-- DATA EXCERPTS follows --
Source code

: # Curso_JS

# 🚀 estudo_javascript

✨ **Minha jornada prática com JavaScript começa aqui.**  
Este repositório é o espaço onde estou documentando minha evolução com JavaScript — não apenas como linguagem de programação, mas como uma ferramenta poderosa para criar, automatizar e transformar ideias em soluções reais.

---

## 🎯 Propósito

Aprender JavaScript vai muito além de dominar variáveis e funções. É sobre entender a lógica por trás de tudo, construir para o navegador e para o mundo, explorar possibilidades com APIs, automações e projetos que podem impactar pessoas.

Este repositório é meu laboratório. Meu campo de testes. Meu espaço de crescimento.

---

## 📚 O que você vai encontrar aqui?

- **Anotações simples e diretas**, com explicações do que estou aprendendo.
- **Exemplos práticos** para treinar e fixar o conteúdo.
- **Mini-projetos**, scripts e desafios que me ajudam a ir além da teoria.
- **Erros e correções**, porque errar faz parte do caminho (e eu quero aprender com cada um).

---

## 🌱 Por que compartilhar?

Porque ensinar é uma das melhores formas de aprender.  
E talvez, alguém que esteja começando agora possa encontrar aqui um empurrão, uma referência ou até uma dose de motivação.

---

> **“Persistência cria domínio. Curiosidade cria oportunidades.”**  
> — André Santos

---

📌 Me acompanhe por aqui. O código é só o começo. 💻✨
-- DATA EXCERPTS concluded --
Retype each record exactly, leaving nothing out.

Source code

: # Curso_JS

# 🚀 estudo_javascript

✨ **Minha jornada prática com JavaScript começa aqui.**  
Este repositório é o espaço onde estou documentando minha evolução com JavaScript — não apenas como linguagem de programação, mas como uma ferramenta poderosa para criar, automatizar e transformar ideias em soluções reais.

---

## 🎯 Propósito

Aprender JavaScript vai muito além de dominar variáveis e funções. É sobre entender a lógica por trás de tudo, construir para o navegador e para o mundo, explorar possibilidades com APIs, automações e projetos que podem impactar pessoas.

Este repositório é meu laboratório. Meu campo de testes. Meu espaço de crescimento.

---

## 📚 O que você vai encontrar aqui?

- **Anotações simples e diretas**, com explicações do que estou aprendendo.
- **Exemplos práticos** para treinar e fixar o conteúdo.
- **Mini-projetos**, scripts e desafios que me ajudam a ir além da teoria.
- **Erros e correções**, porque errar faz parte do caminho (e eu quero aprender com cada um).

---

## 🌱 Por que compartilhar?

Porque ensinar é uma das melhores formas de aprender.  
E talvez, alguém que esteja começando agora possa encontrar aqui um empurrão, uma referência ou até uma dose de motivação.

---

> **“Persistência cria domínio. Curiosidade cria oportunidades.”**  
> — André Santos

---

📌 Me acompanhe por aqui. O código é só o começo. 💻✨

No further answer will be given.